Philip Hershkovitz collected the bird in question—a Wattled Curassow—back in 1952. Curator of mammals at the Field from 1947 until his death in 1997, Hershkovitz was a towering figure in mammalogy (and an energetic collector of birds, lizards, and other creatures as well). He got more done in his eighties than a lot of us accomplish in our twenties. His obituary reported that “[Collections] he made in southeastern Brazil mainly as an octogenarian included 17 new species and four new genera.”

Hershkovitz sounds like a colorful figure. Apparently, whenever he was short on cash during an expedition in Ecuador, he’d spend a few weeks trading horses on the Peruvian border until he had enough to fund his next collecting trip. My favorite story about Hershkovitz, though, is that as a 75-year-old curator emeritus, with offices in the museum three stories apart, he never used the elevator. I think about that every time I head upstairs.

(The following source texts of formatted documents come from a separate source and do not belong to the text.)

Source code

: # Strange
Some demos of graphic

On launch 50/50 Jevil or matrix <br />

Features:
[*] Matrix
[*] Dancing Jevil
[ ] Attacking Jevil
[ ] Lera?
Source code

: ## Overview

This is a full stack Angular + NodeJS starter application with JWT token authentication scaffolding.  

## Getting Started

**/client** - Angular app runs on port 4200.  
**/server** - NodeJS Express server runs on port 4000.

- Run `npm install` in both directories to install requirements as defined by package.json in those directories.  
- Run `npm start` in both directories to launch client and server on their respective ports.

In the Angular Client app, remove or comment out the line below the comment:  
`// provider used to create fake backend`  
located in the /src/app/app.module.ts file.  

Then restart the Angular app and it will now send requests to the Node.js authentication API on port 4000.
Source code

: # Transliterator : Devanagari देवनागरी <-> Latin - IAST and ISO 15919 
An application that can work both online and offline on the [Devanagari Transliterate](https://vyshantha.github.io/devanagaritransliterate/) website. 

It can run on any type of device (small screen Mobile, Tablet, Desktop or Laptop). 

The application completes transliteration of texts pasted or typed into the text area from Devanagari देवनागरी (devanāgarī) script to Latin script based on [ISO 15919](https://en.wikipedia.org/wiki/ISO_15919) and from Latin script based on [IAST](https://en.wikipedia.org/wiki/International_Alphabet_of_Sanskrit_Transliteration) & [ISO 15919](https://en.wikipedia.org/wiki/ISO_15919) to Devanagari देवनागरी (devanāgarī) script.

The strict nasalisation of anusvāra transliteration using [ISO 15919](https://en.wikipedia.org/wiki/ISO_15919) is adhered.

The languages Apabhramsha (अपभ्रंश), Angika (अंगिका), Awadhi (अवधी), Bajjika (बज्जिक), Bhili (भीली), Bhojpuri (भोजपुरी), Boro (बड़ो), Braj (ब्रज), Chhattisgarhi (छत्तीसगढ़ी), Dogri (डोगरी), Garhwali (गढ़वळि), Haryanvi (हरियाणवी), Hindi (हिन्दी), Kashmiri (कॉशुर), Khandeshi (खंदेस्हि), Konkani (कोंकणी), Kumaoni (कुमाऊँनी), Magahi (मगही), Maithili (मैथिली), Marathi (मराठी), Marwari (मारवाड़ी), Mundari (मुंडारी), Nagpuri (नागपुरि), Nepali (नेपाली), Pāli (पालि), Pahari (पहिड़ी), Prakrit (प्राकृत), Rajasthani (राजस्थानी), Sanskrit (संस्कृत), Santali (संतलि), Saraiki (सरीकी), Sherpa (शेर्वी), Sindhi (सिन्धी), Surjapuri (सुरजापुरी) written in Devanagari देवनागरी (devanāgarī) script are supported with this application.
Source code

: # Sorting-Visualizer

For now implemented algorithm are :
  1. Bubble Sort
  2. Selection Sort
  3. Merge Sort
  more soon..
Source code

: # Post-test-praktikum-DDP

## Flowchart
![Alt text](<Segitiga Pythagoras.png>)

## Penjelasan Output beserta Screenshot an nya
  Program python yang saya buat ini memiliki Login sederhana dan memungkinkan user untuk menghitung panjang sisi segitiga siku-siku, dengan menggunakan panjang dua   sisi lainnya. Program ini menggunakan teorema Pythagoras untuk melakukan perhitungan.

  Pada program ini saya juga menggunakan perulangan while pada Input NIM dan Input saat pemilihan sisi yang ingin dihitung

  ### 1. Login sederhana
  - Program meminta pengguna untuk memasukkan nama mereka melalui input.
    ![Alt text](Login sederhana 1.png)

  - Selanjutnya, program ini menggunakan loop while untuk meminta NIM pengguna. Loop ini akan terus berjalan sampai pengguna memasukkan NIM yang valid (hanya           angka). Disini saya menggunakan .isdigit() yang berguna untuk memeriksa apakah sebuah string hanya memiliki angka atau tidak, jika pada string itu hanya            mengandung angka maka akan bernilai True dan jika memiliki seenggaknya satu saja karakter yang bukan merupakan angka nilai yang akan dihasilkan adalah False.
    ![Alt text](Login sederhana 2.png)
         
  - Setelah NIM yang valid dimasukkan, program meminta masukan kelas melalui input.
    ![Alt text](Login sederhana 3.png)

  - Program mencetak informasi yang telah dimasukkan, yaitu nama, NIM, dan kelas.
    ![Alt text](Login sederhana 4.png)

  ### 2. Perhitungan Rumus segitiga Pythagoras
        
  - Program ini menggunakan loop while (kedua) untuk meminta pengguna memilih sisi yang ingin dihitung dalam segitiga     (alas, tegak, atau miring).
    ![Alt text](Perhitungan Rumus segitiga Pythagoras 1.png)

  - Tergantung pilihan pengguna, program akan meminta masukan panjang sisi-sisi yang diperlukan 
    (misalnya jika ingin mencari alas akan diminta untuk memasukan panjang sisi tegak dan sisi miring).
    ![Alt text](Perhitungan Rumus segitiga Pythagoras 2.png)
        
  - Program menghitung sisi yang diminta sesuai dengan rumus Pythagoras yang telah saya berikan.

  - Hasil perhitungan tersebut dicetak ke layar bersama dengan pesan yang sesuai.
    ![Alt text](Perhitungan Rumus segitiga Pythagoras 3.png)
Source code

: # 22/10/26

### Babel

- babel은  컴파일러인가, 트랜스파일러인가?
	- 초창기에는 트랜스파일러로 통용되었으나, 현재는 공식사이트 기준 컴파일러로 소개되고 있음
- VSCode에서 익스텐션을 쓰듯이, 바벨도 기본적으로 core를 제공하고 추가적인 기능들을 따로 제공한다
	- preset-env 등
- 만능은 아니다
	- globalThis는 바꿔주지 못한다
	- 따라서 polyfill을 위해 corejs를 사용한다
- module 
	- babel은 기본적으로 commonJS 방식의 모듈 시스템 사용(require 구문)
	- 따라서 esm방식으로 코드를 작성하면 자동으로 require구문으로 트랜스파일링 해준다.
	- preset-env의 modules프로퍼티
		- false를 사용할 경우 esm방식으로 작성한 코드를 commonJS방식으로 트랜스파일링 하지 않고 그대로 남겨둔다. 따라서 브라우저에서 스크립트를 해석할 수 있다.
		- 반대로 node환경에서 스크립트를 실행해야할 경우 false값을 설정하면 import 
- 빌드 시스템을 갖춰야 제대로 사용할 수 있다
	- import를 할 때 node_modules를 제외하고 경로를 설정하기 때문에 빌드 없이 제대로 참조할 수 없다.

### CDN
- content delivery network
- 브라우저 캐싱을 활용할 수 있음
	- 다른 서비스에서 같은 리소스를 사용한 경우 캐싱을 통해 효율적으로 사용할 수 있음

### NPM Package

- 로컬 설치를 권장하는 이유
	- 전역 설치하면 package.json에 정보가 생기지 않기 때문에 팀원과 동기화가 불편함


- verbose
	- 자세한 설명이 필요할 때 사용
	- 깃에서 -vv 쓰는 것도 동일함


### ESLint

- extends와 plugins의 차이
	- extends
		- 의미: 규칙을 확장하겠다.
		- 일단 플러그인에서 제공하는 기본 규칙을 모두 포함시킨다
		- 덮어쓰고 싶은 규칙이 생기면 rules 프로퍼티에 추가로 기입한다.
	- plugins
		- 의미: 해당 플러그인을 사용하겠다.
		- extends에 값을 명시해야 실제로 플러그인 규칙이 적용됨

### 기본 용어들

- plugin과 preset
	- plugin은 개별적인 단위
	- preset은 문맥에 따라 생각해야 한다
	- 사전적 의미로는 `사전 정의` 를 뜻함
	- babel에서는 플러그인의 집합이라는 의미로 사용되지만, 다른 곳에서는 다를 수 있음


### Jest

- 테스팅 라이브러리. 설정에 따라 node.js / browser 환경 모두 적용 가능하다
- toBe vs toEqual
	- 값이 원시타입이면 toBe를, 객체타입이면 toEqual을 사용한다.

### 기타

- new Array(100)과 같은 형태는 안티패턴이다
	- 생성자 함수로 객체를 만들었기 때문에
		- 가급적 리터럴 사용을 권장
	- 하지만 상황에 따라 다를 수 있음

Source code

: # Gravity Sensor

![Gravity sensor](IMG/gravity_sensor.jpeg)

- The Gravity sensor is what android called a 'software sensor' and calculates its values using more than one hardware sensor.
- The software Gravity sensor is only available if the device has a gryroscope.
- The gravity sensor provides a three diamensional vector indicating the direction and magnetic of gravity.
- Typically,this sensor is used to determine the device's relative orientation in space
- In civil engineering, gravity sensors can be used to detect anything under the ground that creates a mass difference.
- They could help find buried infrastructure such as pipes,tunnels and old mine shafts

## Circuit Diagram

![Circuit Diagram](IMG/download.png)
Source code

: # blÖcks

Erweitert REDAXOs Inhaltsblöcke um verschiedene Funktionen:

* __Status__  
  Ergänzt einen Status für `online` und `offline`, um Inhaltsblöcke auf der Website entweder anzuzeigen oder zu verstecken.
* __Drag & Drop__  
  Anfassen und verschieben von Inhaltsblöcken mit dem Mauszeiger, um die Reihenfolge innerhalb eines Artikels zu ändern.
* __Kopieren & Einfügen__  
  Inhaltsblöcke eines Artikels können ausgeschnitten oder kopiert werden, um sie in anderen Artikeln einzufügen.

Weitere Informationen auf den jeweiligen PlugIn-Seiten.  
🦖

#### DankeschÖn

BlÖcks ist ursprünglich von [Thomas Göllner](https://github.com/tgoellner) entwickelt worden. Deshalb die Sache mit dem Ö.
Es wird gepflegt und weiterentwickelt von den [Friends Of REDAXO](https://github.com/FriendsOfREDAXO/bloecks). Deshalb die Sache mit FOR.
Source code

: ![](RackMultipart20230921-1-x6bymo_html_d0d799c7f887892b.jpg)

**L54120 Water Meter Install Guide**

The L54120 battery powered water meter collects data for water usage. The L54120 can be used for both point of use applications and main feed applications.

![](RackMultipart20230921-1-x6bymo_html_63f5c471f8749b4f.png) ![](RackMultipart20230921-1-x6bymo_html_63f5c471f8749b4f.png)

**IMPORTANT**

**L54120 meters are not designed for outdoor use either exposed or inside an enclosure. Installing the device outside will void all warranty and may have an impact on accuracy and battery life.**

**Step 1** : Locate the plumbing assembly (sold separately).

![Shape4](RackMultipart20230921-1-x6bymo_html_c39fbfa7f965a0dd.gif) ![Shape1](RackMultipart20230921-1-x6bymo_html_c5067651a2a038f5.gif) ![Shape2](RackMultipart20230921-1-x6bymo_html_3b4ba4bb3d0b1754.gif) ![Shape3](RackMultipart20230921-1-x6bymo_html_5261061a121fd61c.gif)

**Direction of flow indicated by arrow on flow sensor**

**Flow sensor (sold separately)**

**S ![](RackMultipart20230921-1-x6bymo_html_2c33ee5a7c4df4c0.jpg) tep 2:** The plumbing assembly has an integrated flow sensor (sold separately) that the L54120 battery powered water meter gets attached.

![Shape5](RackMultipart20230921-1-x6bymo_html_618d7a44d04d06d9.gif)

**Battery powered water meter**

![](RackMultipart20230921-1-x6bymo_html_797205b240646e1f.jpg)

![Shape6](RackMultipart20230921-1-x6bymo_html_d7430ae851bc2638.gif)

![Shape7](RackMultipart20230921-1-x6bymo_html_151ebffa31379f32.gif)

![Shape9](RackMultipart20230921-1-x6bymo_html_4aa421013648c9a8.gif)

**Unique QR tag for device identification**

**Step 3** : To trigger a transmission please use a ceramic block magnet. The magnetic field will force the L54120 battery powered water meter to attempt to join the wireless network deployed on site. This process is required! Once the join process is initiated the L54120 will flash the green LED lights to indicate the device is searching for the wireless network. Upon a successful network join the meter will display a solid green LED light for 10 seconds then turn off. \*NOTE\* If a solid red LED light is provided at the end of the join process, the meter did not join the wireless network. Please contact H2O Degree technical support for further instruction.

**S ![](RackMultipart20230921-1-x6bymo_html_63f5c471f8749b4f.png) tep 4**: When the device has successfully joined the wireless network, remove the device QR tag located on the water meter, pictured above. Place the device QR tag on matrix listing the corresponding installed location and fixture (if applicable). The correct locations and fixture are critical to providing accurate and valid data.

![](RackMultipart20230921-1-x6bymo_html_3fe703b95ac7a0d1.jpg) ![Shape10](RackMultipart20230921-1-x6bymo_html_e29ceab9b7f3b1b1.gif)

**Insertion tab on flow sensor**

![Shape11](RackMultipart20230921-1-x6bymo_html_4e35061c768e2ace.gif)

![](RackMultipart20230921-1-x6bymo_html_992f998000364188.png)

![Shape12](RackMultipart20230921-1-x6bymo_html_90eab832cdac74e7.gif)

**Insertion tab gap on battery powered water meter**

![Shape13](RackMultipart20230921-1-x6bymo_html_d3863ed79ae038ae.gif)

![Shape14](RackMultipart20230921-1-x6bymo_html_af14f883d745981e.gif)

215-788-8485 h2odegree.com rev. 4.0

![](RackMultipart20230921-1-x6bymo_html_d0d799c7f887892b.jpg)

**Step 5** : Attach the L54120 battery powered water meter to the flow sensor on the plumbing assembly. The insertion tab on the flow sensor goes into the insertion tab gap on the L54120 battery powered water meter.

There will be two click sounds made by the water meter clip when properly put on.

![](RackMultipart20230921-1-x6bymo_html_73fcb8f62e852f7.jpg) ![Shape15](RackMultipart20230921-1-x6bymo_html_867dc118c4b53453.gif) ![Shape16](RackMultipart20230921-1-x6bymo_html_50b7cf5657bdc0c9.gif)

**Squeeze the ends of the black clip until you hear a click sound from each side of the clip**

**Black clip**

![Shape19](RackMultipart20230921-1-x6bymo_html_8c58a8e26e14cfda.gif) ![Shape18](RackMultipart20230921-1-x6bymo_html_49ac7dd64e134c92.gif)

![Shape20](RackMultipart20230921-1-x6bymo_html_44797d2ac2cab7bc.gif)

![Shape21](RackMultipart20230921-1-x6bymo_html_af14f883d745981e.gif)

For a month in 1952, Hershkovitz rented a house near the confluence of the Caguán and Caquetá rivers. We’re lucky enough to have a transcription of his field books from that very trip. It’s a traveler’s diary rather than a formal field catalog, and it gives us a glimpse into the mind of a master collector. The diary notes how many traps he set, checked, or repaired; where he hunted, for how long, and what he got; and how many hours he spent preparing skins, skulls, and bones. He also describes the frustrations and triumphs of his days in the field. Here’s a typical passage:

Thursday, 24 January

Hunting goes on. We have about as much work as we can handle. The Hermano is resigned, does his work but so slowly. He prefers to putter with the scullery duties. Guillermo works hard. He checks the traps at night and gets up about 5:00 A.M. to check the traps again before going off on morning hunt. It is too dark before 7:00 A.M. to skin mice so I hunt from about 5:45 to 7:30 A.M. Nothing organic can be left overtime. Everything spoils quickly. Weather has been good and the skins are drying quickly.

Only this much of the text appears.